Nike Inc. doit surmonter trois défis fondamentaux de son modèle économique avant que son action puisse être considérée comme une aubaine, selon un nouveau rapport d'UBS qui fixe un objectif de cours à 12 mois de 54 $.
"Nous pensons que Nike a encore beaucoup à prouver", a déclaré Jay Sole, analyste chez UBS, arguant que le consensus du marché n'a pas encore pleinement intégré les risques pesant sur les bénéfices et la perception de la marque de l'entreprise.
L'objectif de 54 $ du rapport est basé sur un multiple de 27 fois le bénéfice par action projeté de 2,00 $ pour l'exercice fiscal 2028. L'analyse souligne que la division "sportswear" de Nike représente désormais plus de 50 % des ventes totales, un chiffre qui contredit la propre directive historique de l'entreprise consistant à maintenir ce taux sous les 30 % pour protéger son identité de marque axée sur la performance.
Cette dépendance excessive à la mode, combinée à la dilution de la marque et aux vents contraires structurels sur les marges, crée un chemin difficile pour que Nike retrouve sa rentabilité historique, suggérant un potentiel de révisions à la baisse continues des estimations de bénéfices.
La pureté de la marque en péril
Le cœur de l'argumentation d'UBS est que le mix des ventes de Nike est devenu dangereusement orienté vers la mode. La force de l'entreprise provient historiquement de son authenticité dans les sports de performance comme le running et le basket-ball, qui se traduit ensuite par un attrait plus large pour le style de vie. En laissant le côté mode dépasser 50 % de l'activité, UBS estime que Nike risque de devenir une simple marque de mode parmi d'autres, vulnérable aux tendances rapides et perdant la fidélité des clients qui privilégient la performance athlétique. Pour corriger cela, le rapport estime que l'activité sportswear de Nike devrait se contracter d'environ 4 % par an, limitant la croissance globale des ventes à seulement 1 % si la division performance croît de 5 %.
Érosion du statut premium
UBS identifie deux forces affaiblissant la capacité de Nike à imposer des prix premium. Premièrement, la montée en puissance de concurrents comme On et Hoka, parallèlement à la résurgence d'Asics et de New Balance, a fragmenté le marché haut de gamme. Nike n'est plus le choix de premier plan par défaut pour de nombreux consommateurs. Deuxièmement, le retour de Nike vers des canaux de vente en gros de milieu de gamme comme Kohl's, DSW et Amazon inverse sa stratégie précédente consistant à se concentrer sur la vente directe au consommateur pour maintenir une image premium. Si les clients trouvent de plus en plus Nike chez des détaillants discount, cela les habitue à attendre des prix bas, érodant le pouvoir de fixation des prix de la marque.

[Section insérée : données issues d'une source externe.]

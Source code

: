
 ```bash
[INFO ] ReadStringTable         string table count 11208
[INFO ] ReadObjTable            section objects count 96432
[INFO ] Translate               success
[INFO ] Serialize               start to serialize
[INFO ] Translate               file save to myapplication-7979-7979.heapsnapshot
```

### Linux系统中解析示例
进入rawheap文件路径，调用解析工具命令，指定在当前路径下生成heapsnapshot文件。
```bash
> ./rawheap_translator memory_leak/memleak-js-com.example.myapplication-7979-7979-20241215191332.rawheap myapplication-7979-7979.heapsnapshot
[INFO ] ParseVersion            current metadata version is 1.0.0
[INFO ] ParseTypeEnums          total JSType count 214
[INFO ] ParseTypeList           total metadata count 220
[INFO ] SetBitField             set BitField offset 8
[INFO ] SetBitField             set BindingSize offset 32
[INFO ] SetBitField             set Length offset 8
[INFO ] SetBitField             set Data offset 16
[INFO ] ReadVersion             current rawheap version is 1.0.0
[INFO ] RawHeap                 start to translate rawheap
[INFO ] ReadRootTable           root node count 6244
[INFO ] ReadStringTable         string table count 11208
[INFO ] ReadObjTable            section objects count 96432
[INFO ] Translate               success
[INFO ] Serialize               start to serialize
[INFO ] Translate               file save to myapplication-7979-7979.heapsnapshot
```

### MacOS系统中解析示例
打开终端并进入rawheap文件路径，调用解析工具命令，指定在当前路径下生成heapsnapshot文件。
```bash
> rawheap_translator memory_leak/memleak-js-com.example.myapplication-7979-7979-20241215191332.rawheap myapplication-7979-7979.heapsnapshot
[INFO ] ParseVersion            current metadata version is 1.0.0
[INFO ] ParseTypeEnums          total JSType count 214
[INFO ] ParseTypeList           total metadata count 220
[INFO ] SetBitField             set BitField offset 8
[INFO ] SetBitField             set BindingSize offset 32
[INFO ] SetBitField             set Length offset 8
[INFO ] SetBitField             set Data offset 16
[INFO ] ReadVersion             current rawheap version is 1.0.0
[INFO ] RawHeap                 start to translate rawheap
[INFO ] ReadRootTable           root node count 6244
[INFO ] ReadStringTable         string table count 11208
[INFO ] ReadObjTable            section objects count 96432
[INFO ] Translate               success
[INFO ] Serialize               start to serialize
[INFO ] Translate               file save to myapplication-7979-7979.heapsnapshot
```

La route difficile vers des marges de 10 %
Alors que le marché s'attend à ce que la marge EBIT de Nike revienne à 10 %, UBS s'interroge sur les moteurs de cette reprise. Le rapport prévoit des vents contraires persistants pour les marges brutes, notamment le retour vers la vente en gros, la nécessité d'offrir des incitations aux partenaires de détail et l'augmentation des activités promotionnelles. En outre, les dépenses d'exploitation pourraient rester élevées. UBS note que les coûts des talents dans la région du siège de Nike augmentent en raison de la concurrence, et que des dépenses marketing importantes sont nécessaires pour reconstruire la position de leader de la marque. Le rapport conclut qu'atteindre une marge EBIT de 10 % pourrait facilement prendre cinq ans, sans garantie de succès.
L'analyse suggère qu'avant que les investisseurs puissent être confiants dans un rebond, Nike doit d'abord relever les défis stratégiques du rééquilibrage de son mix de produits et du renforcement de son identité de marque premium. Le prochain catalyseur majeur pour l'action sera le prochain rapport trimestriel sur les résultats, où les investisseurs chercheront des progrès sur les stocks et les marges.
Cet article est uniquement à titre informatif et ne constitue pas un conseil en investissement.